A complete answer includes every line below with the word "either".

**Saved data entries**
□ □ □ □ □ □ □

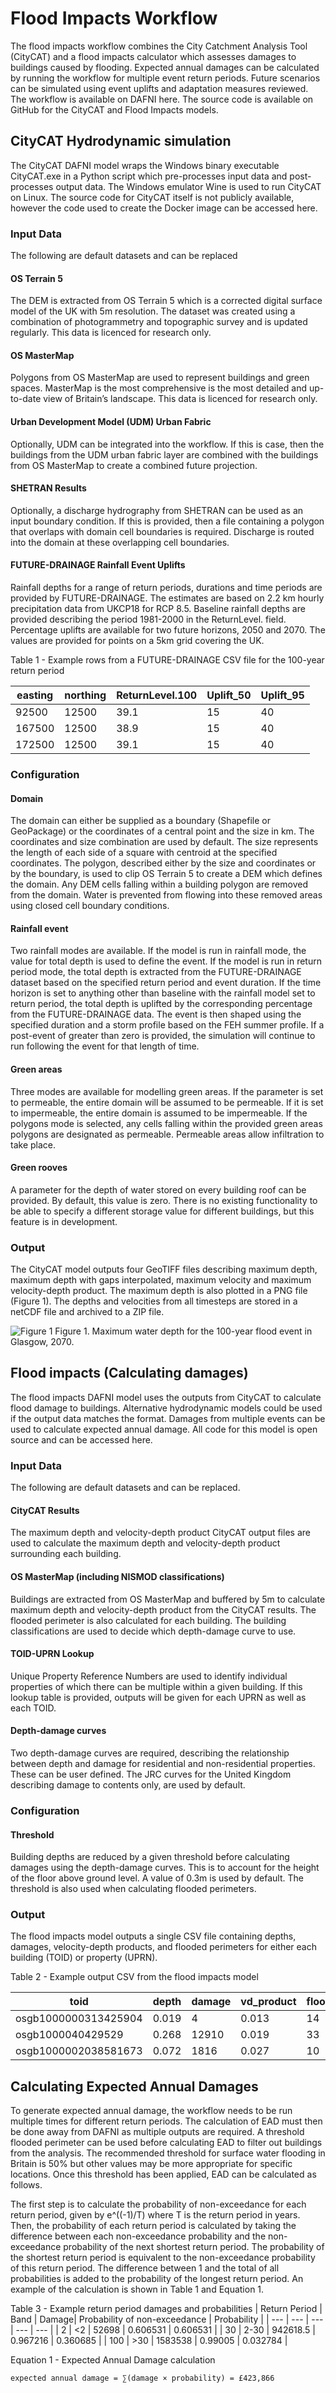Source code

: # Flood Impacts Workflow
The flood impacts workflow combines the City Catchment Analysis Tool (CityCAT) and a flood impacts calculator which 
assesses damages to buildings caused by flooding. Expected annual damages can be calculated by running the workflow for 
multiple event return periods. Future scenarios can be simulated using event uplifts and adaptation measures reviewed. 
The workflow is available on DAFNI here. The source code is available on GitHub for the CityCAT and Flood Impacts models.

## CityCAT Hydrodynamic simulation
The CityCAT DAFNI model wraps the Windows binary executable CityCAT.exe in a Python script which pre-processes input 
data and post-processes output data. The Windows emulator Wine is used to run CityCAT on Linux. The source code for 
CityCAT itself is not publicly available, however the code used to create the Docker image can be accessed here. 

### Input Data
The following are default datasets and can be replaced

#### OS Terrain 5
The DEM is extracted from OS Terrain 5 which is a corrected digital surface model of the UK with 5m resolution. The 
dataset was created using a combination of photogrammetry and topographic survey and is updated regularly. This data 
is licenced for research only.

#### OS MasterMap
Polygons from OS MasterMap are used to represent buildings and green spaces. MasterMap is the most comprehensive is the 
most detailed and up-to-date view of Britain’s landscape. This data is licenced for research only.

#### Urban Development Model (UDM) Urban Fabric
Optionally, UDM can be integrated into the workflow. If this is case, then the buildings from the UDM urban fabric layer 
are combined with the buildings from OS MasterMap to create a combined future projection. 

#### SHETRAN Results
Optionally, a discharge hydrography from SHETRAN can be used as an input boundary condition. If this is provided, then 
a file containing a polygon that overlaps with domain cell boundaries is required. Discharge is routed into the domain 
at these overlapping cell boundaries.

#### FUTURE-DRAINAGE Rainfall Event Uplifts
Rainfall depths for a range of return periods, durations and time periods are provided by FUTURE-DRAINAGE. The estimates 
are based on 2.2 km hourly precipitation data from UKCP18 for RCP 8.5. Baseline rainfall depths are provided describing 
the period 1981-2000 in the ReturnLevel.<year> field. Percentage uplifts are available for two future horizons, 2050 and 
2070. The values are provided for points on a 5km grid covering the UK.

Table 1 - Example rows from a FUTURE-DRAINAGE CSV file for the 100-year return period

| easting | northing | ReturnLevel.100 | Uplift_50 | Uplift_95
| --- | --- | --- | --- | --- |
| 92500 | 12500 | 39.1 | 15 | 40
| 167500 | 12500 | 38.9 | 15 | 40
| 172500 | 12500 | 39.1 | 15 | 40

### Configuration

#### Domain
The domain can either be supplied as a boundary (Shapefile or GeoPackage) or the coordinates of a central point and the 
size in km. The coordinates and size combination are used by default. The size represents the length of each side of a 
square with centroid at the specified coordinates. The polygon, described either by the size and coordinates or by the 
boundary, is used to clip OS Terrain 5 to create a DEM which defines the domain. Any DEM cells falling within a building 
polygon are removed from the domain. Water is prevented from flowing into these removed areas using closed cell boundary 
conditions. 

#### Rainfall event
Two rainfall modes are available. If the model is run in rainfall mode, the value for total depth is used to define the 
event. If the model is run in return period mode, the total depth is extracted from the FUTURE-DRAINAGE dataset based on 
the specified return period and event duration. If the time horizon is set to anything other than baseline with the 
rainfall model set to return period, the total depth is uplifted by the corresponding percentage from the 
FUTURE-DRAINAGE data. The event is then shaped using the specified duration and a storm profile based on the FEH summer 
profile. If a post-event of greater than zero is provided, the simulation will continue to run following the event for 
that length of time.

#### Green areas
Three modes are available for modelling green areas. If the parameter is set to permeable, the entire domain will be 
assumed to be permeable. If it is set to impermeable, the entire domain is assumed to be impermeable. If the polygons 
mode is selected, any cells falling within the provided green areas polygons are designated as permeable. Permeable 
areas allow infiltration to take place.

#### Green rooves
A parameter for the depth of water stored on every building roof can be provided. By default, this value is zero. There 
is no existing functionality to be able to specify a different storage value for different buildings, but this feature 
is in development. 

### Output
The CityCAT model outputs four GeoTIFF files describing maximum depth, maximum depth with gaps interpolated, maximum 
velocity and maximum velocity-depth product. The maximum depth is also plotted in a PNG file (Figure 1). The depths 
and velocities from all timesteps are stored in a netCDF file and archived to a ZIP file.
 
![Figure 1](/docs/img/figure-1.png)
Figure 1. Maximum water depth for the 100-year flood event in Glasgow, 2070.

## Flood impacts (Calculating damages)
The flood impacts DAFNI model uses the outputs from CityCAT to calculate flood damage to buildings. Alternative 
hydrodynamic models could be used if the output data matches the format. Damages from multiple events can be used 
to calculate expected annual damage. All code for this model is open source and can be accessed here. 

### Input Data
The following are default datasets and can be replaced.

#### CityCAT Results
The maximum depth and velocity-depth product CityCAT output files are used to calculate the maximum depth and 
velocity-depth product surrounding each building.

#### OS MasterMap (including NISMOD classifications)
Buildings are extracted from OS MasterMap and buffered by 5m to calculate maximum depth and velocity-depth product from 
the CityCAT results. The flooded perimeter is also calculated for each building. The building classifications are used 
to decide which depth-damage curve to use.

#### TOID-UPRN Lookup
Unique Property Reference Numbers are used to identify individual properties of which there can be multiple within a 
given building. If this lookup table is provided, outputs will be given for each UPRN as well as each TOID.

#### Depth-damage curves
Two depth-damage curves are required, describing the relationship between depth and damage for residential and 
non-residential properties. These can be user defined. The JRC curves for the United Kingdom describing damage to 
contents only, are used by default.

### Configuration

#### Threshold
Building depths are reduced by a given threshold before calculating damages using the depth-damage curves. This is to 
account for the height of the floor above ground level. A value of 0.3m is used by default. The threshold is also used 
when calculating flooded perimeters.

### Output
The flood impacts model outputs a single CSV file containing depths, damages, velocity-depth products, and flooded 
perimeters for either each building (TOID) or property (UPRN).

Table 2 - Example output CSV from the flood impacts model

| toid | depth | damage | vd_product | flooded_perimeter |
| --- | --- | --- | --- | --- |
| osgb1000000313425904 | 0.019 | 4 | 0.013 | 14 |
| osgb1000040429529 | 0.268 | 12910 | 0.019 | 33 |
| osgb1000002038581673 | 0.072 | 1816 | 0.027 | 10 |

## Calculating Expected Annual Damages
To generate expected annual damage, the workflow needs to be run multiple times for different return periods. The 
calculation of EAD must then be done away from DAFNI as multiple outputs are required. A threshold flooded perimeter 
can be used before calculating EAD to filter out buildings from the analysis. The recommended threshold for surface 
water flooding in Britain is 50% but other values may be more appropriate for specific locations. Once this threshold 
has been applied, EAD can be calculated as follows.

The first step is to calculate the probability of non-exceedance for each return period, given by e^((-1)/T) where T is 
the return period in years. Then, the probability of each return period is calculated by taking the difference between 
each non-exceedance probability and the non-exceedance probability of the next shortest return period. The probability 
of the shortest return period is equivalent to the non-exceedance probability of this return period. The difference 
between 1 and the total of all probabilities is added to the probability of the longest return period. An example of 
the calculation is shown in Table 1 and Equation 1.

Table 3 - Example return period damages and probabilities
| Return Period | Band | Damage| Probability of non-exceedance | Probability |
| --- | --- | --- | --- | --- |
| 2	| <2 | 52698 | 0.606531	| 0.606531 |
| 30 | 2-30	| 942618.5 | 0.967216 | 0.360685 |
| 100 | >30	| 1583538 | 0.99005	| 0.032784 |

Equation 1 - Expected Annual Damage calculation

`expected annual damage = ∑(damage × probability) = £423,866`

□ □ □ □ □ □ □

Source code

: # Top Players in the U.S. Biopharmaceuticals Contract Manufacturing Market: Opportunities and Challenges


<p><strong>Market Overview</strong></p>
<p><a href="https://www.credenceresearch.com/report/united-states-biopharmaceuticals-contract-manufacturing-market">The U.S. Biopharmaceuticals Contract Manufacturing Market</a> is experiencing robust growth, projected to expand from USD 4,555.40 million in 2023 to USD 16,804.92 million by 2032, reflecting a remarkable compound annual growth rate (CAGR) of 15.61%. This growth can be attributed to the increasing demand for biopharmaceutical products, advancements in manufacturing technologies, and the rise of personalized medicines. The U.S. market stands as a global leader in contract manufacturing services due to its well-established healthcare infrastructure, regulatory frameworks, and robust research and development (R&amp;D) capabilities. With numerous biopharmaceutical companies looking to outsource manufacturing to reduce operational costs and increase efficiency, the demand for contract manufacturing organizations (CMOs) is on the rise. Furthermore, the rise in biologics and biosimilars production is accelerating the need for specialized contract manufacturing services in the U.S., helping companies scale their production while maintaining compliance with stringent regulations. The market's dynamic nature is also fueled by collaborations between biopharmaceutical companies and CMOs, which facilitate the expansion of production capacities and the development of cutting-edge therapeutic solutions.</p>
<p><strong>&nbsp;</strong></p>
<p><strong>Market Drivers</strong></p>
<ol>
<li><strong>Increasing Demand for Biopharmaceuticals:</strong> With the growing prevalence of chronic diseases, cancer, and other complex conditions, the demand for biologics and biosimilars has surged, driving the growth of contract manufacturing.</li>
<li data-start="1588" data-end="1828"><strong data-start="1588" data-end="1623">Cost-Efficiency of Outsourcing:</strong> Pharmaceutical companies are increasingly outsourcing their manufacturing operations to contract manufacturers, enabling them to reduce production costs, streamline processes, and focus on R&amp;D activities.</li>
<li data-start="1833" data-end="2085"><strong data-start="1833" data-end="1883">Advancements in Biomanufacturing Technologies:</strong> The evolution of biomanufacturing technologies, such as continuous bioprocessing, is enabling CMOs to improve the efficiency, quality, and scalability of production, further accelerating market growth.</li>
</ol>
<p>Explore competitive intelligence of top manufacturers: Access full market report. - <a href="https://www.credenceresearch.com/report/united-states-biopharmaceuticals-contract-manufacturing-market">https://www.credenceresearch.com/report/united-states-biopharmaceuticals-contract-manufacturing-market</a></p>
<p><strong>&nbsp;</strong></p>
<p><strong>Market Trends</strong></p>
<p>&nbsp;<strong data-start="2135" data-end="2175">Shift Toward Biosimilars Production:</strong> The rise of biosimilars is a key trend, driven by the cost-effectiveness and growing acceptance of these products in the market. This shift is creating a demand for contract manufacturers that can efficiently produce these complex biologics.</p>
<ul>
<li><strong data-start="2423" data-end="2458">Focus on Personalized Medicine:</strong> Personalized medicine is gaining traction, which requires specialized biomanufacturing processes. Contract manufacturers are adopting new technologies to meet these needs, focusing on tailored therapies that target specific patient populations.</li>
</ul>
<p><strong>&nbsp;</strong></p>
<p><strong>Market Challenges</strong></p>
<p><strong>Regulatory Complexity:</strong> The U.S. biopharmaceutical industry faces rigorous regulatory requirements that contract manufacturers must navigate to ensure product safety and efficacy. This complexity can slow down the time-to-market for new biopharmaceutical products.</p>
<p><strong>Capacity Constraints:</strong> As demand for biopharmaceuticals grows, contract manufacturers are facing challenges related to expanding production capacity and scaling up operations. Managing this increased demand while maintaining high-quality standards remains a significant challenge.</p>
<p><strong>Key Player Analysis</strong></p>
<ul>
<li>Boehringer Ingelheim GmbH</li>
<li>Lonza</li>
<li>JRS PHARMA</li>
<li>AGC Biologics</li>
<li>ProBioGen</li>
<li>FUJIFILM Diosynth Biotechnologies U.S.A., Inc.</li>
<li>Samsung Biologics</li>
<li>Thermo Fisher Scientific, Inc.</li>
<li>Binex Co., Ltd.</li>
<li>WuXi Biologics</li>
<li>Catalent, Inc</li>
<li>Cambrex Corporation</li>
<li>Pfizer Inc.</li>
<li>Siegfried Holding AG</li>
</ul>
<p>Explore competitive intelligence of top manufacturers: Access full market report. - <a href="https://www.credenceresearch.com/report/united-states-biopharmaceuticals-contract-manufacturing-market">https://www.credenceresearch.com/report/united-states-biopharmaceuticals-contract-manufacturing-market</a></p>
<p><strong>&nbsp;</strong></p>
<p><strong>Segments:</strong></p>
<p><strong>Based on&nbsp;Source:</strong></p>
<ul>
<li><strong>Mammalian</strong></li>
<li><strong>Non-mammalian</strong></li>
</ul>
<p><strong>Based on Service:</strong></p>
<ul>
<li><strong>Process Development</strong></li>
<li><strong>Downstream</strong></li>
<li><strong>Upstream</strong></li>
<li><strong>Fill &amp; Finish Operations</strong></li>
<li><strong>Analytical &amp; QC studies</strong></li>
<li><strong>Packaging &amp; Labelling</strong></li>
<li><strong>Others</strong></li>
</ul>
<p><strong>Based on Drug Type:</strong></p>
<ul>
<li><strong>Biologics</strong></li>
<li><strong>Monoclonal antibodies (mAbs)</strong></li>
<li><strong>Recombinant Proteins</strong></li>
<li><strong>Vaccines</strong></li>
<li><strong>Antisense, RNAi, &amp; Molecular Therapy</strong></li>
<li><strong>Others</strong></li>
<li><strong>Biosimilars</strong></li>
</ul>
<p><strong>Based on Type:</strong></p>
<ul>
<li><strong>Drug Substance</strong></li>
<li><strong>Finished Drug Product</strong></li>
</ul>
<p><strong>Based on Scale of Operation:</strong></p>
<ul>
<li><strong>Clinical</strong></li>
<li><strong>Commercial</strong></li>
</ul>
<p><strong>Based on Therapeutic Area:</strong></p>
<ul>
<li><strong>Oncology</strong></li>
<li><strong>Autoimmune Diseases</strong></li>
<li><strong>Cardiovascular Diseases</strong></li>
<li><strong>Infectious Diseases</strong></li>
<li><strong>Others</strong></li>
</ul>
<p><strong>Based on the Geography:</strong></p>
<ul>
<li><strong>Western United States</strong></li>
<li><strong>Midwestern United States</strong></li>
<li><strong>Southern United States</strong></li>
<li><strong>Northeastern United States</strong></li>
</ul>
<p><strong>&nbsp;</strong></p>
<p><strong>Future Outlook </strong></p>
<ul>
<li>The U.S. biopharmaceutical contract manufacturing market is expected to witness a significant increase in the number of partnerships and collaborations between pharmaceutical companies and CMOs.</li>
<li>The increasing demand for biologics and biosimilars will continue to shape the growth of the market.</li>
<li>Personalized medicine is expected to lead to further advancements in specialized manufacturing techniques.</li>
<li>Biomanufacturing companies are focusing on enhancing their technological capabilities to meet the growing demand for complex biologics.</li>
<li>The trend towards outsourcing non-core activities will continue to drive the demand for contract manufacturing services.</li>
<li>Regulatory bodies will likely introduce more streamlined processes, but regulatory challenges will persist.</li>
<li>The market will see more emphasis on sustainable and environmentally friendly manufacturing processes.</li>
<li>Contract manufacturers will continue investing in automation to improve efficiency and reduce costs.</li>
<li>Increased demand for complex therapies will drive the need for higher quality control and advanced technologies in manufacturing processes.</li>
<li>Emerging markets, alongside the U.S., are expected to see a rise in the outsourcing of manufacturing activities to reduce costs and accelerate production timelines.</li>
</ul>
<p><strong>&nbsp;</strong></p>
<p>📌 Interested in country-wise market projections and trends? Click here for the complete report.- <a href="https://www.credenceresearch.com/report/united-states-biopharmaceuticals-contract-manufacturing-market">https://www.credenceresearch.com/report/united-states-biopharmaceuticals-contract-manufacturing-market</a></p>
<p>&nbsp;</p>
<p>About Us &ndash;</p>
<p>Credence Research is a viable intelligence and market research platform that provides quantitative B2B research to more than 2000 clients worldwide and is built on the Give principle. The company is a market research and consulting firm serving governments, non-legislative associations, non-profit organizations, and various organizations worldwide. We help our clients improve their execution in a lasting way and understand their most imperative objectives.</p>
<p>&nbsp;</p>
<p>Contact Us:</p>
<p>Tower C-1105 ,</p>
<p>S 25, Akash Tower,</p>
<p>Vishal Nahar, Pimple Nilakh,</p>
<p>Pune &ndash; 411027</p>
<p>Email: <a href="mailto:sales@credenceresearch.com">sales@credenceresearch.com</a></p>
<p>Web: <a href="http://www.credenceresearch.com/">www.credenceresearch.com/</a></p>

□ □ □ □ □ □ □

**WRITTEN RESPONSE**
The domain can either be supplied as a boundary (Shapefile or GeoPackage) or the coordinates of a central point and the 
square with centroid at the specified coordinates. The polygon, described either by the size and coordinates or by the 
perimeters for either each building (TOID) or property (UPRN).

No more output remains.